Auch die Frage, ob "echte" Zuschüsse im Sinne der früheren Rechtsprechung (vgl. z.B. BFH-Urteil vom 24. August 1967 V 31/64, BFHE 89, 407, BStBl III 1967, 717) bzw. Zuschüsse aus öffentlichen Kassen i.S. des § 10 Abs. 1 Satz 3 2. Halbsatz UStG 1967/1973 in der (gemäß Art. 6 § 1 Nr. 4 des Steueränderungsgesetzes - StÄndG - 1973, BGBl I 1973, 676) bis zum 30. Juni 1973 geltenden Fassung entrichtet werden, die nicht in die Bemessungsgrundlage für die festgesetzte Umsatzsteuerschuld einbezogen werden dürfen, ist nach neuerer BFH-Rechtsprechung am Begriff des Leistungsaustausches ausgerichtet zu beantworten. Echte Zuschüsse liegen dann vor, wenn Zahlungen in erster Linie dem leistenden Unternehmer (hier der Klägerin) zu seiner Förderung, d.h. überwiegend in seinem Interesse, entrichtet wurden, um ihn aus bestimmten strukturpolitischen, volkswirtschaftlichen oder allgemeinpolitischen Gründen zu subventionieren. Etwas anderes gilt, wenn eine von ihm erbrachte Leistung abgegolten werden soll (BFH-Urteile vom 9. Oktober 1975 V R 88/74, BFHE 117, 307, BStBl II 1976, 105; vom 5. Juni 1986 V R 114/76, BFH/NV 1987, 199; vom 26. Juni 1986 V R 93/77, BFHE 147, 79, BStBl II 1986, 723, und vom 25. November 1986 V R 109/78, BFHE 148, 351, BStBl II 1987, 228; vgl. auch Weiß, Umsatzsteuer-Rundschau - UR - 1986, 83, 92). Danach kommt es entscheidend darauf an, welche Zwecke der Zahlende (hier die X.) mit den Zahlungen vornehmlich verfolgt. Diese Zielrichtung als eine innere Tatsache muß sich in äußeren Gegebenheiten verwirklicht haben (vgl. BFH-Beschluß vom 25. Juni 1984 GrS 4/82, BFHE 141, 405, BStBl II 1984, 751, 767).

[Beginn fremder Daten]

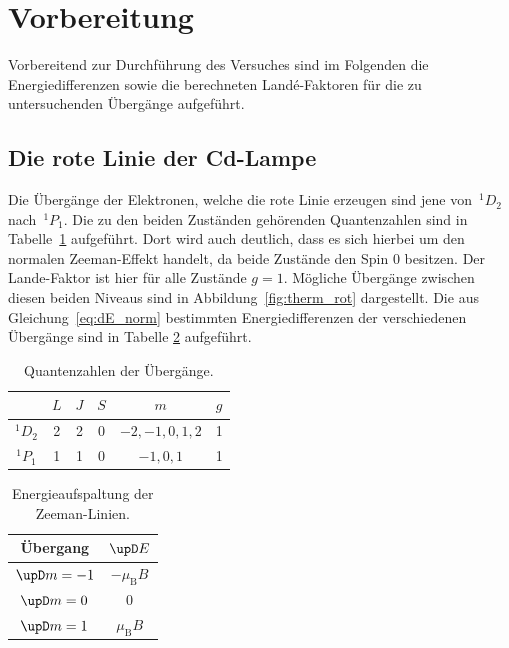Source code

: \section{Vorbereitung}
\label{sec:vorbereitung}
Vorbereitend zur Durchführung des Versuches sind im Folgenden die Energiedifferenzen
sowie die berechneten Landé-Faktoren für die zu untersuchenden Übergänge aufgeführt.

\subsection{Die rote Linie der Cd-Lampe}
Die Übergänge der Elektronen, welche die rote Linie erzeugen sind jene von~$^{1}D_2$
nach~$^{1}P_1$. Die zu den beiden Zuständen gehörenden Quantenzahlen sind in
Tabelle~\ref{tab:rot_cd} aufgeführt. Dort wird auch deutlich, dass es sich hierbei
um den normalen Zeeman-Effekt handelt, da beide Zustände den Spin $0$ besitzen. Der
Lande-Faktor ist hier für alle Zustände $g=1$. Mögliche Übergänge zwischen diesen
beiden Niveaus sind in Abbildung~\ref{fig:therm_rot} dargestellt. Die aus
Gleichung~\eqref{eq:dE_norm} bestimmten Energiedifferenzen der verschiedenen
Übergänge sind in Tabelle \ref{tab:rot_cdE} aufgeführt.
%
%
\begin{table}[H]
    \centering
    \caption{Quantenzahlen der Übergänge.}
    \begin{tabular}{cccccc}
        \toprule
    {} & {$L$}  & {$J$}  & {$S$} & {$m$} & {$g$} \\
		\midrule
	  $^{1}D_2$ & 2 & 2 & 0 & $-2,-1,0,1,2$ & 1 \\
    $^{1}P_1$ & 1 & 1 & 0 & $-1,0,1$ & 1 \\
    \bottomrule
	\end{tabular}
    \label{tab:rot_cd}
\end{table}
%
\begin{table}[H]
    \centering
    \caption{Energieaufspaltung der Zeeman-Linien.}
    \begin{tabular}{cc}
        \toprule
    {Übergang} & {$\upD E$} \\
		\midrule
	  $\upD m=-1$ & $-\mu_{\mathup{B}}B$ \\
    $\upD m=0$ & 0 \\
    $\upD m=1$ & $\mu_{\mathup{B}}B$ \\
    \bottomrule
	\end{tabular}
    \label{tab:rot_cdE}
\end{table}
%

2. Die Forschungsvorhaben der Klägerin innerhalb des Sachverhaltskomplexes X. wären zum Gegenstand eines Leistungsaustausches geworden, wenn die hierfür getätigten Zahlungen auf den Erhalt des jeweiligen Forschungsergebnisses gerichtet gewesen wären. Der im Einzelfall vom Zahlenden erhoffte oder erstrebte Nutzen, auf den das FG vorrangig abgestellt hat, ist in diesem Zusammenhang nur als einer unter mehreren Umständen zu werten, reicht jedoch für die Annahme eines Leistungsaustausches nicht aus. Die entscheidende Frage, ob es bei diesen Forschungsvorhaben zu einer konkreten Auftragserteilung gekommen ist, ob z.B. Ziff. 6 der Bewilligungsbedingungen (und damit die VOL/A der VOL) gegolten hat oder nicht, hat das FG unbeantwortet gelassen, obwohl die Klägerin die Frage in der Klageschrift verneint hat. Es kann nicht ausgeschlossen werden, daß - obwohl die Gelder des BMWi zunächst an die X. und dann an deren Mitgliedsvereinigung (zur Weiterleitung an die Klägerin) ausgezahlt wurden - letztlich doch vor allem die Klägerin gefördert werden sollte. Damit hätten die Rechtsbeziehungen zur X. und die hinsichtlich der einzelnen Forschungsvorhaben getroffenen Vereinbarungen nur darauf abgezielt, der Klägerin (weitere) Finanzierungsquellen zur Eigenforschung zu erschließen. Von einer Zahlung für eine bestimmte (Forschungs-) Leistung der Klägerin im zuvor umschriebenen Sinne eines Leistungsaustausches könnte nur gesprochen werden, wenn die X. oder deren Mitgliedsvereinigungen auf Grund der jeweils geltenden Abreden einen rechtlich durchsetzbaren Anspruch auf Durchführung des Forschungsvorhabens gegenüber der Klägerin erworben hätten. Dies hat das FG nicht aufgeklärt. Besondere Bedeutung kann in diesem Zusammenhang der jeweils maßgeblichen Regelung der Schutz- und Veröffentlichungsrechte und - mangels eindeutiger Vereinbarungen - der bei Verwirklichung der einzelnen Projekte sonst geübten Praxis zukommen. Aufschluß über den wirklich verfolgten Zweck könnte schließlich auch ein Vergleich mit anderen, zwischen den Beteiligten nicht (mehr) streitigen Sachverhaltskomplexen innerhalb und außerhalb des streitigen Zeitraums geben.

3. Die Sache ist nicht spruchreif. Das FG wird die fehlenden tatsächlichen Feststellungen nachzuholen und den Sachverhalt nach den zuvor dargelegten Grundsätzen insgesamt neu zu würdigen haben.